• Directions:
Copy out all lines of the material below in which "good" occurs.

*** Begin section ***

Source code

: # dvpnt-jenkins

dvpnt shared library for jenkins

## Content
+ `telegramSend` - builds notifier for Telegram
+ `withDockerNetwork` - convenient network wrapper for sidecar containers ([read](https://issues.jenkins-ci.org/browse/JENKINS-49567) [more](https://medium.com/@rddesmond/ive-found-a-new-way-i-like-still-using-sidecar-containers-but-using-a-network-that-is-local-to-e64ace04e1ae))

*** End section ***
*** Begin section ***

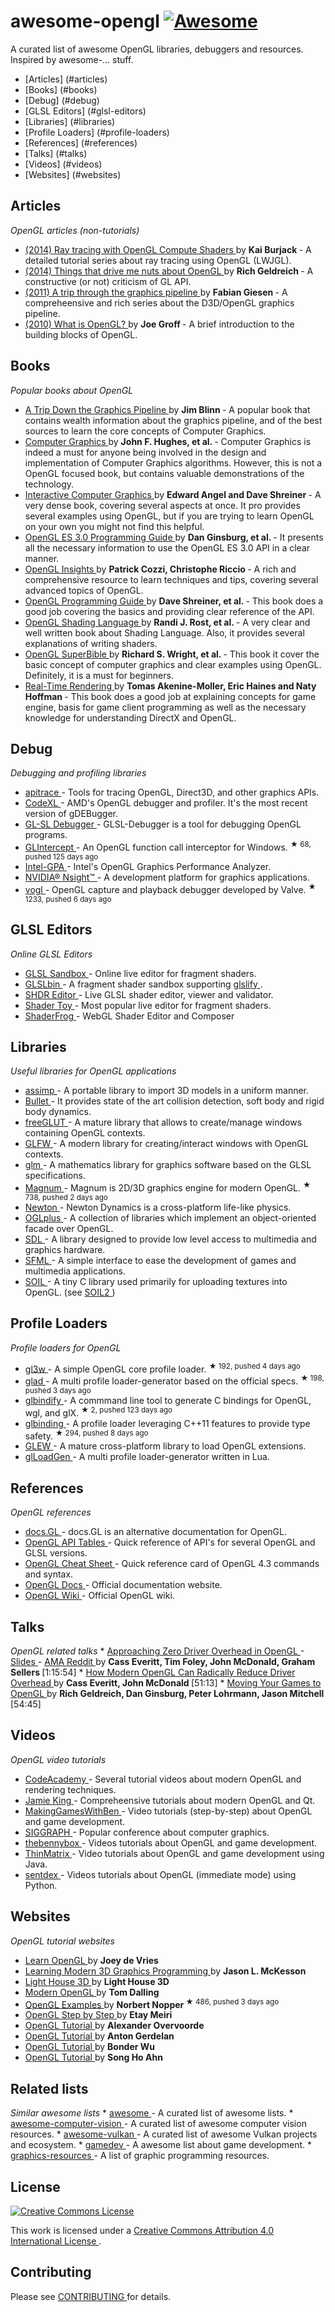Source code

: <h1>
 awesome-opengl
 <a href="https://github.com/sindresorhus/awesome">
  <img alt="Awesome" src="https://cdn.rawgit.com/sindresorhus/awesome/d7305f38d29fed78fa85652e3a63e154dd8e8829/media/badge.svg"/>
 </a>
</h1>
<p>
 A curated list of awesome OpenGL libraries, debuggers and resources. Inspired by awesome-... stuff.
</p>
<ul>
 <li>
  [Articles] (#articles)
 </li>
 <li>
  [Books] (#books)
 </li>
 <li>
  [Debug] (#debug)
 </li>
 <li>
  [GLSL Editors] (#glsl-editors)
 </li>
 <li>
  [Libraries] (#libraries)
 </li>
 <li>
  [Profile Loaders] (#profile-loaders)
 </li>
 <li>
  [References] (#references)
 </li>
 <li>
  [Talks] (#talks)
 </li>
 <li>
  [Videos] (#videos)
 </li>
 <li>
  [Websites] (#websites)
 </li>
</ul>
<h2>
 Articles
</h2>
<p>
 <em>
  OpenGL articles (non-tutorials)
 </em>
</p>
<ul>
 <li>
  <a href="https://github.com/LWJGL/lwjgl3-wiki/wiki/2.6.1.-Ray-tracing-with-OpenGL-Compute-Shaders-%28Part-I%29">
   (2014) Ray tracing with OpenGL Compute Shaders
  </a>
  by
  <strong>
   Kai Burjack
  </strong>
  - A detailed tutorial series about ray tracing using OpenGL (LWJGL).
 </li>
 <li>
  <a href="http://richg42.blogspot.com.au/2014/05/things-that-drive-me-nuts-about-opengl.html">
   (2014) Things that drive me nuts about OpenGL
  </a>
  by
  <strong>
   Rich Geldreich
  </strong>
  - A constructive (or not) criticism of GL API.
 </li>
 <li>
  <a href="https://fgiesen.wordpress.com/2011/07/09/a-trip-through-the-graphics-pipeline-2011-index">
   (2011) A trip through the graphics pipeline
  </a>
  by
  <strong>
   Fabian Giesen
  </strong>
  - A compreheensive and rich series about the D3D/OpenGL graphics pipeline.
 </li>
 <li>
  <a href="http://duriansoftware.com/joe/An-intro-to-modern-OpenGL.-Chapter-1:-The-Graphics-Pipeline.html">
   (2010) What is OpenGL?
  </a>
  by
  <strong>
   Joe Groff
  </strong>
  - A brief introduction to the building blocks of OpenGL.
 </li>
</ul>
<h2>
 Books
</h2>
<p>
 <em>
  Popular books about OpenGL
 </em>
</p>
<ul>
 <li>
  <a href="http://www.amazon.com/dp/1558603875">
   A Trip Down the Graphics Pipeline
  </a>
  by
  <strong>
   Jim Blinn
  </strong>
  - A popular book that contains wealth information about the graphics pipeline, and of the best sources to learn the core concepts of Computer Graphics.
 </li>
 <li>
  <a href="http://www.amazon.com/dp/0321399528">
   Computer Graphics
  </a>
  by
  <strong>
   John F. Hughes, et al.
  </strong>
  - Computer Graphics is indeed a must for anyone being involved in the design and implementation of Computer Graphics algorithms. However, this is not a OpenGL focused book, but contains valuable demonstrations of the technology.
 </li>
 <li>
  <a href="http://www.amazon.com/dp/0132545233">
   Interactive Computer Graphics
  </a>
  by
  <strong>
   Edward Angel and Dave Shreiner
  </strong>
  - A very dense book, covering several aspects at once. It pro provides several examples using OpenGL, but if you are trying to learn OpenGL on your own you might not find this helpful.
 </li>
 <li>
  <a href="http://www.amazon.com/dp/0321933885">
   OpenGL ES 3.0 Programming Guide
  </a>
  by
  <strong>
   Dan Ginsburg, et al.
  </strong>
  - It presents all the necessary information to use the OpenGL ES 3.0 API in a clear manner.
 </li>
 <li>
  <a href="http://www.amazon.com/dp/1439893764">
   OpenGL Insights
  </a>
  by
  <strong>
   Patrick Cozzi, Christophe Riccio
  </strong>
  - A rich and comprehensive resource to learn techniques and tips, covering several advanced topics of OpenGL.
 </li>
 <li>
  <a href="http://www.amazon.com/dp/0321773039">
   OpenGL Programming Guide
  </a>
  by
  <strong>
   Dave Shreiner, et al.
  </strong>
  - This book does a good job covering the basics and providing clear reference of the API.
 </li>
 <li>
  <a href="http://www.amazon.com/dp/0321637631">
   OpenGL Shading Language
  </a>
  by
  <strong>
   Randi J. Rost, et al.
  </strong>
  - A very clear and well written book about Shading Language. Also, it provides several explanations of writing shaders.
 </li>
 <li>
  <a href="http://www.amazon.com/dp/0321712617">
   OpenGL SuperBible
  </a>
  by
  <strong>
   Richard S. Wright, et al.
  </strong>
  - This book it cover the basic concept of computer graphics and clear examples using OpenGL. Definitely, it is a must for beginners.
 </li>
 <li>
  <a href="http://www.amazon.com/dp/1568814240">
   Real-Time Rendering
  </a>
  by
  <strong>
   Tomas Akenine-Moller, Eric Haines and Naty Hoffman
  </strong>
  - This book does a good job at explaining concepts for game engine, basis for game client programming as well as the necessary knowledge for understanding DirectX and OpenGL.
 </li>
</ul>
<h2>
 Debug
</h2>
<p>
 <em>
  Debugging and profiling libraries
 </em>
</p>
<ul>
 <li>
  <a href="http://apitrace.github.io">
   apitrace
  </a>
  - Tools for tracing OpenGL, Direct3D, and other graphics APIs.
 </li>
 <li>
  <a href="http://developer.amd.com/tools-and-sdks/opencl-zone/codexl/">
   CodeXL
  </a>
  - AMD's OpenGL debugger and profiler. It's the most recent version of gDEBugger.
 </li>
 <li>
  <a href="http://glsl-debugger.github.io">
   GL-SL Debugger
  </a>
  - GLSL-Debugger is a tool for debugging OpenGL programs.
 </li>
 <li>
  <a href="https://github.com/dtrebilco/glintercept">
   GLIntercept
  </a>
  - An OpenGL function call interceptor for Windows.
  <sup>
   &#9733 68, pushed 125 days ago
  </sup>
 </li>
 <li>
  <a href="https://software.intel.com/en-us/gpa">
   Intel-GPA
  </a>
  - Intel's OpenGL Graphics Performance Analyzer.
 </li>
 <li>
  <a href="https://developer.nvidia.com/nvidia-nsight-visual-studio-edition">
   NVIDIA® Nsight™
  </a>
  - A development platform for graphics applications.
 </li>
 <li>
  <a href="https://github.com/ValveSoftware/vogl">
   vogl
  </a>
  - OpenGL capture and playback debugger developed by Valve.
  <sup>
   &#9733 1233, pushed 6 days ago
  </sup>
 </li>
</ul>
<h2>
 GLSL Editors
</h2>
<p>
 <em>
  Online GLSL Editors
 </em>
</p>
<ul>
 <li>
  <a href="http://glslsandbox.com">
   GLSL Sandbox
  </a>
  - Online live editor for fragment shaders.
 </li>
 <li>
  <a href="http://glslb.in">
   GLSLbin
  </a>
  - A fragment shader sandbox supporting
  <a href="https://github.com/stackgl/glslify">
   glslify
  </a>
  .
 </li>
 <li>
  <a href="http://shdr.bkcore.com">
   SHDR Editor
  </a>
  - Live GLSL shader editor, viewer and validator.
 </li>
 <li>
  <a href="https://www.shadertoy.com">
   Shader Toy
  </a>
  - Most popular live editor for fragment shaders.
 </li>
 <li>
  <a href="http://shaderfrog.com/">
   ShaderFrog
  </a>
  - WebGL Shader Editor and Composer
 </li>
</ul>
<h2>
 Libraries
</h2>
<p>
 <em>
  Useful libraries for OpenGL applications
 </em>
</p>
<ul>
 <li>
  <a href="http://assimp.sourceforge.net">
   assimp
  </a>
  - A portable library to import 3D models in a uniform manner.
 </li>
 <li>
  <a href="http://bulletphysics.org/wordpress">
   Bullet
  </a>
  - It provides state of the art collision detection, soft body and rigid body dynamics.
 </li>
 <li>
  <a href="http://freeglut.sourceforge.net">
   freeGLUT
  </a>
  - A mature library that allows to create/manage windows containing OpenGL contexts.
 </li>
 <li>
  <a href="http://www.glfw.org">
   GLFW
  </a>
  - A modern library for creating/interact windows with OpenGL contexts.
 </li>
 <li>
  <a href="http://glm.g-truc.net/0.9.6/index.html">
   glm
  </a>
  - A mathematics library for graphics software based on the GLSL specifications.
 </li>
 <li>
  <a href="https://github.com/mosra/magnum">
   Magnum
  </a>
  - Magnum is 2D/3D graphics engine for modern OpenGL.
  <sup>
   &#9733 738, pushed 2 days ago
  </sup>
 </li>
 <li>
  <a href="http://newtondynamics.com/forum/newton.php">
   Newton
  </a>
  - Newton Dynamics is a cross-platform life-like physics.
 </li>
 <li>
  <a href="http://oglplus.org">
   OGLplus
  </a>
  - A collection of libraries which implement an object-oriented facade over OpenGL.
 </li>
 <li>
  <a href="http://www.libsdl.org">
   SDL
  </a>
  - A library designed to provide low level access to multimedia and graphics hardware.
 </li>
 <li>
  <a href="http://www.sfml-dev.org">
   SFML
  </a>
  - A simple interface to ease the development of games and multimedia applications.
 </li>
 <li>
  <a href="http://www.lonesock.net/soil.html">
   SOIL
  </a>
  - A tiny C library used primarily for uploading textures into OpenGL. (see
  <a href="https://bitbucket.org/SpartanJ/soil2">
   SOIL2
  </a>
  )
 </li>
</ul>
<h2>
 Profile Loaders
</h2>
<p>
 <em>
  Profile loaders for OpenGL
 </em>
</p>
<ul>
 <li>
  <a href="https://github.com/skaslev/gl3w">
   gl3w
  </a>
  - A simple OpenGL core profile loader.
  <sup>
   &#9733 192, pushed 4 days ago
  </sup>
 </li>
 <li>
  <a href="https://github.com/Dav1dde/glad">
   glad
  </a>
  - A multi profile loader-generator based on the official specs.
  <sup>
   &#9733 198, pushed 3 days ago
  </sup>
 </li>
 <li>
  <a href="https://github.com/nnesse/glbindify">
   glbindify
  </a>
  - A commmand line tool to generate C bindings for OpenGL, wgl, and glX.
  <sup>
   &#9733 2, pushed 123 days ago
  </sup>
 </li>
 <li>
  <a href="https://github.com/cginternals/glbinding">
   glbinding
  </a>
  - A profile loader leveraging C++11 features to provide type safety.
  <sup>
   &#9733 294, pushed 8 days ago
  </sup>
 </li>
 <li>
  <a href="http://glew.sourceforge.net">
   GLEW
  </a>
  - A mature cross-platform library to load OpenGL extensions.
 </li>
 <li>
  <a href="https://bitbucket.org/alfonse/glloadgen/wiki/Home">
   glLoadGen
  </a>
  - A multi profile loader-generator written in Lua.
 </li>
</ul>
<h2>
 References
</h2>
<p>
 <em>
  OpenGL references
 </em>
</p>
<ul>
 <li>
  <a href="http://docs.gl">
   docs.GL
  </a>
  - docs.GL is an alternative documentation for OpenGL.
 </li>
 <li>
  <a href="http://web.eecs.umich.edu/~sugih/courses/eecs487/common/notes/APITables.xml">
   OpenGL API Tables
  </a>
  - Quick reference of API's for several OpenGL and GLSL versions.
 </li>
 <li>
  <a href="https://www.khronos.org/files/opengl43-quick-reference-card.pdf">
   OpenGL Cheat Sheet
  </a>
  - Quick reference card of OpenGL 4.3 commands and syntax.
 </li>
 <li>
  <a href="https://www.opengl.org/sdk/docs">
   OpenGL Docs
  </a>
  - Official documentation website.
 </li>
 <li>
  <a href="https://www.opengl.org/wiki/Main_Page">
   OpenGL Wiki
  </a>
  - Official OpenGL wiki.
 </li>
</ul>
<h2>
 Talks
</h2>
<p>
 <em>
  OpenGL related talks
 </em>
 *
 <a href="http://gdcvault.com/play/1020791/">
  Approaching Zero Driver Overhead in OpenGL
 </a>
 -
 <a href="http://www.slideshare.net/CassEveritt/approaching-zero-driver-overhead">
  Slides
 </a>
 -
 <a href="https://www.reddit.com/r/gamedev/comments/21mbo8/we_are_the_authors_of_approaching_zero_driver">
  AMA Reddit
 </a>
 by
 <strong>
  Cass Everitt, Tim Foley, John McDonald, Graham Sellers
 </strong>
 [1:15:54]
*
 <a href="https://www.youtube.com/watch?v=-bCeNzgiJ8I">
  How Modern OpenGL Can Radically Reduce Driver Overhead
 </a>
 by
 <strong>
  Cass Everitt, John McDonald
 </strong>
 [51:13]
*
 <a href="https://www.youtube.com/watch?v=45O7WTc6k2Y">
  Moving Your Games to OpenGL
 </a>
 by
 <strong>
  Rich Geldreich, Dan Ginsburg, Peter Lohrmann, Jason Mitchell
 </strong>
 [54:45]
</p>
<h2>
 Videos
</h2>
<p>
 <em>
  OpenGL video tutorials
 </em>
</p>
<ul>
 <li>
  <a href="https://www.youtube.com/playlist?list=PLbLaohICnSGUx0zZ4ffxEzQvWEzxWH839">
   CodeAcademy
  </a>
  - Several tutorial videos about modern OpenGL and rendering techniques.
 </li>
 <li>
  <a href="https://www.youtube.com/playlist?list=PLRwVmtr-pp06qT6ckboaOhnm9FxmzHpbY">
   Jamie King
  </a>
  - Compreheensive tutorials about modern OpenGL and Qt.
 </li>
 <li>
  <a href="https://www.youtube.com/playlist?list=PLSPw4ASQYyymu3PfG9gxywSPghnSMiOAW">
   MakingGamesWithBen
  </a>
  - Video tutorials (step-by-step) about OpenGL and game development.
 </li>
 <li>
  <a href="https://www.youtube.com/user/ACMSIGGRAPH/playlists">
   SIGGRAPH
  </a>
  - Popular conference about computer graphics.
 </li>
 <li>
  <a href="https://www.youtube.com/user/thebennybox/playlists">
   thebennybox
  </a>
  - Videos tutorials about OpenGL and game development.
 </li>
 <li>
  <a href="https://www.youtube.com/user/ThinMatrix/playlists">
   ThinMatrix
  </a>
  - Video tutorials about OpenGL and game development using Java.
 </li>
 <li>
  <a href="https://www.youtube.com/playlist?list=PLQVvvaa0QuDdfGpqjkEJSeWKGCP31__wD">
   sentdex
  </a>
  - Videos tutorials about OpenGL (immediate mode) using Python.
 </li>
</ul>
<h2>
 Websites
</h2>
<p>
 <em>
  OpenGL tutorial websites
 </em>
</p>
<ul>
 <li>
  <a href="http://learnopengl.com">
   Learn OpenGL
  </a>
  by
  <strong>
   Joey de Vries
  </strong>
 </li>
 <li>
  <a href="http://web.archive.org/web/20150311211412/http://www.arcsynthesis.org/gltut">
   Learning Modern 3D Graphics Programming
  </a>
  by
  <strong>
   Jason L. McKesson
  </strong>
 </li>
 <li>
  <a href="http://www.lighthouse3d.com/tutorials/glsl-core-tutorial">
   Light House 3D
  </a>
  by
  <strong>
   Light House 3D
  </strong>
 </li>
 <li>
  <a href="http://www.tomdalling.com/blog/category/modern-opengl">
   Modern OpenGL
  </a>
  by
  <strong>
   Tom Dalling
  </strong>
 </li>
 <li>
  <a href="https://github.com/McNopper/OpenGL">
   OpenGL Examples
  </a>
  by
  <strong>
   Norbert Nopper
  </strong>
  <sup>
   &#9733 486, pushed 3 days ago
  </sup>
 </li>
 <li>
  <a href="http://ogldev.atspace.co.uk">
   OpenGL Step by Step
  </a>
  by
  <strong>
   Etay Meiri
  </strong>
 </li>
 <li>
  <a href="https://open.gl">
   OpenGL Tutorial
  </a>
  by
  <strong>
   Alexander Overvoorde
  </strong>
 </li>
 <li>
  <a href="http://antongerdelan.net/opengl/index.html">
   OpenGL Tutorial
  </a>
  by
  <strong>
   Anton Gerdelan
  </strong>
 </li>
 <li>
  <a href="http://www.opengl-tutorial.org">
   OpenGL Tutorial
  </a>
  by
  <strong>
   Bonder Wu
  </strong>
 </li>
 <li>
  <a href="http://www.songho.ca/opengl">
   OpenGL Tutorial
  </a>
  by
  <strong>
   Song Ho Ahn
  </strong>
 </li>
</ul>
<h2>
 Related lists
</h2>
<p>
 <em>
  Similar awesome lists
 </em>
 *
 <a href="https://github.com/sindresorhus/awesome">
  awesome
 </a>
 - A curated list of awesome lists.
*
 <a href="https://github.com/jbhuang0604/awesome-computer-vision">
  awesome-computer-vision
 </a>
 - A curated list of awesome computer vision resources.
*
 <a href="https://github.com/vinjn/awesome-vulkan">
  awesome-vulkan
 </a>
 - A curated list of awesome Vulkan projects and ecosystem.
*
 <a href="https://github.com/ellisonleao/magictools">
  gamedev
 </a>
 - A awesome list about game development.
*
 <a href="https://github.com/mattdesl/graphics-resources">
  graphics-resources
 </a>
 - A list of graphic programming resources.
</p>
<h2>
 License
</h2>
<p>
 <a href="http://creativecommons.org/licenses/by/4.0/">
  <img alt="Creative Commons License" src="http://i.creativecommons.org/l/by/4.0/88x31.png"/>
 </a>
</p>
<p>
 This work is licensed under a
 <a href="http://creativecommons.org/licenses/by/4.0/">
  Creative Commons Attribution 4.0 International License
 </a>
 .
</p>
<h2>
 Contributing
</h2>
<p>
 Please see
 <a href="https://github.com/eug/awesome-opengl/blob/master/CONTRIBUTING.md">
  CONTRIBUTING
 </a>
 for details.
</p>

*** End section ***

• Result:
  - This book does a good job covering the basics and providing clear reference of the API.
  - This book does a good job at explaining concepts for game engine, basis for game client programming as well as the necessary knowledge for understanding DirectX and OpenGL.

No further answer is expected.